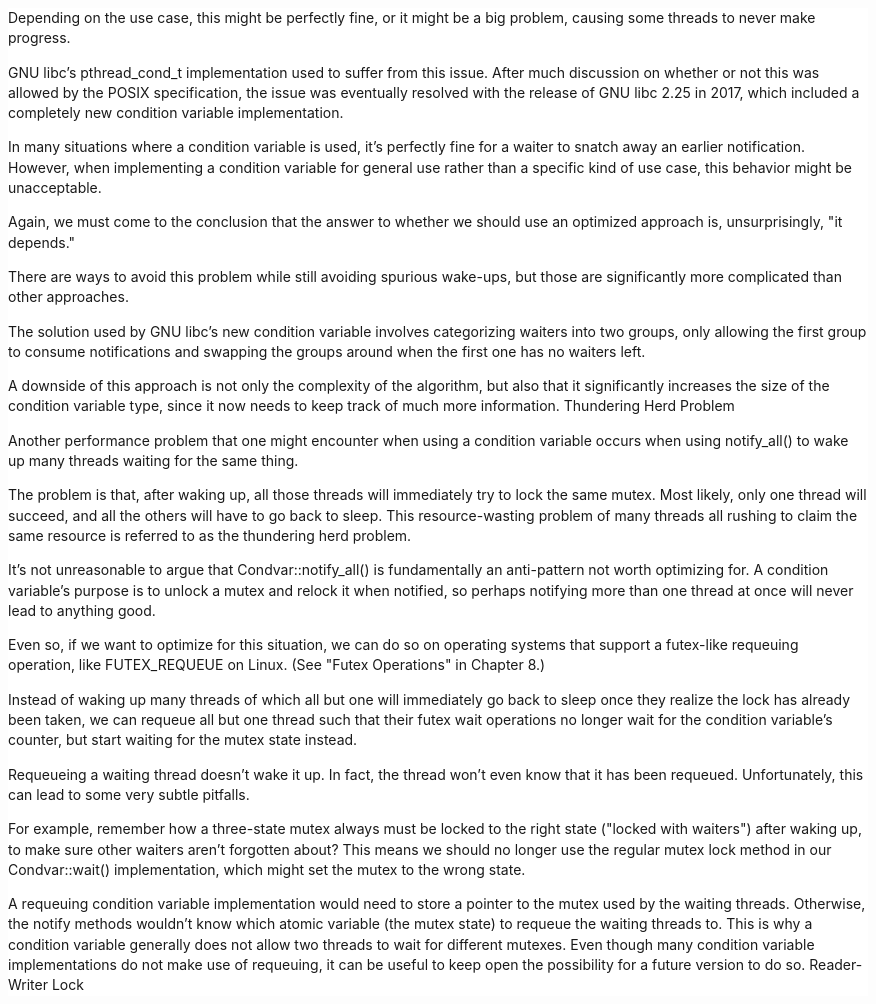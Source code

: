 Depending on the use case, this might be perfectly fine, or it might be a big problem, causing some threads to never make progress.

GNU libc’s pthread_cond_t implementation used to suffer from this issue. After much discussion on whether or not this was allowed by the POSIX specification, the issue was eventually resolved with the release of GNU libc 2.25 in 2017, which included a completely new condition variable implementation.

In many situations where a condition variable is used, it’s perfectly fine for a waiter to snatch away an earlier notification. However, when implementing a condition variable for general use rather than a specific kind of use case, this behavior might be unacceptable.

Again, we must come to the conclusion that the answer to whether we should use an optimized approach is, unsurprisingly, "it depends."

There are ways to avoid this problem while still avoiding spurious wake-ups, but those are significantly more complicated than other approaches.

The solution used by GNU libc’s new condition variable involves categorizing waiters into two groups, only allowing the first group to consume notifications and swapping the groups around when the first one has no waiters left.

A downside of this approach is not only the complexity of the algorithm, but also that it significantly increases the size of the condition variable type, since it now needs to keep track of much more information.
Thundering Herd Problem

Another performance problem that one might encounter when using a condition variable occurs when using notify_all() to wake up many threads waiting for the same thing.

The problem is that, after waking up, all those threads will immediately try to lock the same mutex. Most likely, only one thread will succeed, and all the others will have to go back to sleep. This resource-wasting problem of many threads all rushing to claim the same resource is referred to as the thundering herd problem.

It’s not unreasonable to argue that Condvar::notify_all() is fundamentally an anti-pattern not worth optimizing for. A condition variable’s purpose is to unlock a mutex and relock it when notified, so perhaps notifying more than one thread at once will never lead to anything good.

Even so, if we want to optimize for this situation, we can do so on operating systems that support a futex-like requeuing operation, like FUTEX_REQUEUE on Linux. (See "Futex Operations" in Chapter 8.)

Instead of waking up many threads of which all but one will immediately go back to sleep once they realize the lock has already been taken, we can requeue all but one thread such that their futex wait operations no longer wait for the condition variable’s counter, but start waiting for the mutex state instead.

Requeueing a waiting thread doesn’t wake it up. In fact, the thread won’t even know that it has been requeued. Unfortunately, this can lead to some very subtle pitfalls.

For example, remember how a three-state mutex always must be locked to the right state ("locked with waiters") after waking up, to make sure other waiters aren’t forgotten about? This means we should no longer use the regular mutex lock method in our Condvar::wait() implementation, which might set the mutex to the wrong state.

A requeuing condition variable implementation would need to store a pointer to the mutex used by the waiting threads. Otherwise, the notify methods wouldn’t know which atomic variable (the mutex state) to requeue the waiting threads to. This is why a condition variable generally does not allow two threads to wait for different mutexes. Even though many condition variable implementations do not make use of requeuing, it can be useful to keep open the possibility for a future version to do so.
Reader-Writer Lock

★ ★ ★ ★ ★

• _ABOUT THIS TASK_
A line counts if it contains the string "longer"; report how many lines in the material do, giving only the number.

• _EXPECTED OUTPUT_
2